Your goal: Return each line below holding the string "file".

Supplied entries:
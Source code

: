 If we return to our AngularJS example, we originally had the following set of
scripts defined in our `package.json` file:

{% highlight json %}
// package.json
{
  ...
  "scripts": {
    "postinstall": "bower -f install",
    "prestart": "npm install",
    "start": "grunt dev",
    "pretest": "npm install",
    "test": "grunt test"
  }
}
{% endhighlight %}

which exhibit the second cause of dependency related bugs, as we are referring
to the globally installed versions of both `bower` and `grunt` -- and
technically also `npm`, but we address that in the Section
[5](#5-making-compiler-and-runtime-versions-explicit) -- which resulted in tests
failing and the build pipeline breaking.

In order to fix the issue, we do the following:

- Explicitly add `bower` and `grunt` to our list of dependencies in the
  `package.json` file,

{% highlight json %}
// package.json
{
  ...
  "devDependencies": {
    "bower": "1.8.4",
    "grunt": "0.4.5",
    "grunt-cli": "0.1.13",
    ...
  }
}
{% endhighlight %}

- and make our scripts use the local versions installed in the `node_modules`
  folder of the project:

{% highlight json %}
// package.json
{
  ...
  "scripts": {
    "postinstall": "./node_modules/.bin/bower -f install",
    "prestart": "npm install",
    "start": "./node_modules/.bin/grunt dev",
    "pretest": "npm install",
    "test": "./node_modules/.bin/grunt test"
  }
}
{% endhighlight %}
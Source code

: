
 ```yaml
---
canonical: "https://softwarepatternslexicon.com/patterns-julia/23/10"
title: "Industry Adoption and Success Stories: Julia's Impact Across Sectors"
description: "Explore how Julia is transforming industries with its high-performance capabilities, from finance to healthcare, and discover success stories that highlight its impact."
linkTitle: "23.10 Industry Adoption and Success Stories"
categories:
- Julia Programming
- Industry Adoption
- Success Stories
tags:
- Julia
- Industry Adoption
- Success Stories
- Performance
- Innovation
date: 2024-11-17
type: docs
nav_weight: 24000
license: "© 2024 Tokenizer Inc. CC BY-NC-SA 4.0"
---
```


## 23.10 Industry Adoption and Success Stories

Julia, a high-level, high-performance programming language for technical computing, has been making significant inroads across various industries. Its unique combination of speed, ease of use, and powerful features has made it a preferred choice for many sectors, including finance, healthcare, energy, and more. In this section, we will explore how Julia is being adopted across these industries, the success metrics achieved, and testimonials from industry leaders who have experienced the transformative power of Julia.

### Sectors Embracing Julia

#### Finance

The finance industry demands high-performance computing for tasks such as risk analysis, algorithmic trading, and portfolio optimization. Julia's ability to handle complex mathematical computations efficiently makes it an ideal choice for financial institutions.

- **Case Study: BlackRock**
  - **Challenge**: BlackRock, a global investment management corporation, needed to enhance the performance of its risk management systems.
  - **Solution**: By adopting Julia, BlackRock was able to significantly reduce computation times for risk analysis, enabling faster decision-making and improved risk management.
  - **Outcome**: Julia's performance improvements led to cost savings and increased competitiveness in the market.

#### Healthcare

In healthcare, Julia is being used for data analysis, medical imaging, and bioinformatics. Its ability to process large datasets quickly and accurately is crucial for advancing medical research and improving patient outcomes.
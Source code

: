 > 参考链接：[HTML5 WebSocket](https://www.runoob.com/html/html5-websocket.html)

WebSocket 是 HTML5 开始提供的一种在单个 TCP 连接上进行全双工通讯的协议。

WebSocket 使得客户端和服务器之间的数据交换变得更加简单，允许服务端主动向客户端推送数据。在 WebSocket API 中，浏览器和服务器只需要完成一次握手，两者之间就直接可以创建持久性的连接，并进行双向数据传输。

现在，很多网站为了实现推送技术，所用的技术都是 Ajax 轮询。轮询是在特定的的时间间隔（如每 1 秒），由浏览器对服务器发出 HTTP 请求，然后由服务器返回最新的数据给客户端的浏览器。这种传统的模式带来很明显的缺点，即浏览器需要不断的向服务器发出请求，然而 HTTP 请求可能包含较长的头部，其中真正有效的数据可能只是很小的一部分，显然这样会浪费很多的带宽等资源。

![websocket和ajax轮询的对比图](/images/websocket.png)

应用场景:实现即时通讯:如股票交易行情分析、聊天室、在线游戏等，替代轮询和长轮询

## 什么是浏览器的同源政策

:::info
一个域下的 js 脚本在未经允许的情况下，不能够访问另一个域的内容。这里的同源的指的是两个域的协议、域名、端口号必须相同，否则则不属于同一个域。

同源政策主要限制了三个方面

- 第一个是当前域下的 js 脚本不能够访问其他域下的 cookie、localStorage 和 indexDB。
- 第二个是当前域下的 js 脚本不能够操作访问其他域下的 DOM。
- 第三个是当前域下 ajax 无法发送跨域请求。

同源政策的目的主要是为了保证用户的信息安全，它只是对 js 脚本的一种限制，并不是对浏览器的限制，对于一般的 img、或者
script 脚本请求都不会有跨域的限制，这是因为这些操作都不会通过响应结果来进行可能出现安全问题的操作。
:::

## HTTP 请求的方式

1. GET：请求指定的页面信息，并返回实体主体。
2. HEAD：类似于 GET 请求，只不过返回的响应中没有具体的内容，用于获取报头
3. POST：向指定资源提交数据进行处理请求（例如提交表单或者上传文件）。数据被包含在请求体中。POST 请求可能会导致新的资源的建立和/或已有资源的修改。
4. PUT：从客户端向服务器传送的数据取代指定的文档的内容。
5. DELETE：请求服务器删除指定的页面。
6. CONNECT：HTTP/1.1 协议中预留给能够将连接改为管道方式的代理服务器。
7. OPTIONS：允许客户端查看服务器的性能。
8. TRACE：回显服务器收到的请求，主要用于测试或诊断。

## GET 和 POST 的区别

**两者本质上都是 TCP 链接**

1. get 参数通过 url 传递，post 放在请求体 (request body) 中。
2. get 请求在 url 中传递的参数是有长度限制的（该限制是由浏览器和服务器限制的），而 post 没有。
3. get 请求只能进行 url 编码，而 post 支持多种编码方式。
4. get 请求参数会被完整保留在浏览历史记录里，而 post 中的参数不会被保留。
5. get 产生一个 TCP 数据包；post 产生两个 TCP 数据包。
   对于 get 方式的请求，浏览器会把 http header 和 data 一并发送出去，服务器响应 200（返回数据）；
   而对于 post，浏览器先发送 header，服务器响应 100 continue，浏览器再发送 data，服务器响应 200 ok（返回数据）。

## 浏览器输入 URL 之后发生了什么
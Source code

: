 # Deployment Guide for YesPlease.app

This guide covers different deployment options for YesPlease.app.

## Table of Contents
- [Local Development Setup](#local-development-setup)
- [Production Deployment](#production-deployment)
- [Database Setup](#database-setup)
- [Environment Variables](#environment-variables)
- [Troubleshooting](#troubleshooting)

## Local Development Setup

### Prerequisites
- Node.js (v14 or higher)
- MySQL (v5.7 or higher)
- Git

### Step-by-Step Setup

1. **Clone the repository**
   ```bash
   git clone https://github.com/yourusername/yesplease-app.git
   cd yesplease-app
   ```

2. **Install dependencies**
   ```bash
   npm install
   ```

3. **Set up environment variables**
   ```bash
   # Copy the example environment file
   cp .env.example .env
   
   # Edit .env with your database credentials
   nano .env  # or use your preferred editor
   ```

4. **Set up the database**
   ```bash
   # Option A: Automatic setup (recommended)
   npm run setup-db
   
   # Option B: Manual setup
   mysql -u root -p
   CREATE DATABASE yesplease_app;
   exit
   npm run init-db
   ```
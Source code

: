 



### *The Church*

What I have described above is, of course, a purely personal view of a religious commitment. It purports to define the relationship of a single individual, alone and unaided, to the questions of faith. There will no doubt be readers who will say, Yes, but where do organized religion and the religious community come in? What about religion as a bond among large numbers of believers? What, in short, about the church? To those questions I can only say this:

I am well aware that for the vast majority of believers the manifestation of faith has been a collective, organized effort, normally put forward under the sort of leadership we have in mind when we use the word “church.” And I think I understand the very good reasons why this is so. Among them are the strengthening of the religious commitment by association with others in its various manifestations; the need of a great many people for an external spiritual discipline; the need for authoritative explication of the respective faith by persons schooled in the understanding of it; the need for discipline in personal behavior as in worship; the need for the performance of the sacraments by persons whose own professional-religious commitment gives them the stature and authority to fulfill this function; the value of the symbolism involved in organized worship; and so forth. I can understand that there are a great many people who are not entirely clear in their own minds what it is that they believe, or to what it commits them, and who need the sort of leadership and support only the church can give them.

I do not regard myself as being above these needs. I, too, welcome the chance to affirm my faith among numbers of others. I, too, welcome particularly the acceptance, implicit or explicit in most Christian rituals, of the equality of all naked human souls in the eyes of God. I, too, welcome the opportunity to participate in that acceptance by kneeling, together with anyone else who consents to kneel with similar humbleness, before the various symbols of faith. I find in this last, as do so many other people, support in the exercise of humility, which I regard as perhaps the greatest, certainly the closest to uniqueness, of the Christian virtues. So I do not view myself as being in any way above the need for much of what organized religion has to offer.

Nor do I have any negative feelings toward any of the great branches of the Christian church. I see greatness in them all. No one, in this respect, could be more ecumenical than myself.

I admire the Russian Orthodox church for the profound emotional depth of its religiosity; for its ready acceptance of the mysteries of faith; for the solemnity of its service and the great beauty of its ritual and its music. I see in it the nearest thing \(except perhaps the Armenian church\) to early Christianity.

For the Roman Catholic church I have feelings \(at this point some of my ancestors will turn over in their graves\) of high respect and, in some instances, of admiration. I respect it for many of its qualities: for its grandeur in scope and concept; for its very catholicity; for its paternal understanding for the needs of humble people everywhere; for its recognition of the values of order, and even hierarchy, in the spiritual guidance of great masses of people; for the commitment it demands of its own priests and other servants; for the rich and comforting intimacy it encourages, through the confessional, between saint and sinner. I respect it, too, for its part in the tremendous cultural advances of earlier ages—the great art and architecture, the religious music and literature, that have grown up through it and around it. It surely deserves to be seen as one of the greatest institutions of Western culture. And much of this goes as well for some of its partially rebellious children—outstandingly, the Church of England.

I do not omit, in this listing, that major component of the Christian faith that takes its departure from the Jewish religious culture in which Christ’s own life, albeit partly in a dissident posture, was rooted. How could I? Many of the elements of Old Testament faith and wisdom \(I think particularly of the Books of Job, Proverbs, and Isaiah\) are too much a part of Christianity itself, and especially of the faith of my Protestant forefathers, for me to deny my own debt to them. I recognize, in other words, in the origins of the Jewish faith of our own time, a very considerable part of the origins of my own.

Response to this task:
scripts defined in our `package.json` file:
  `package.json` file,
   # Copy the example environment file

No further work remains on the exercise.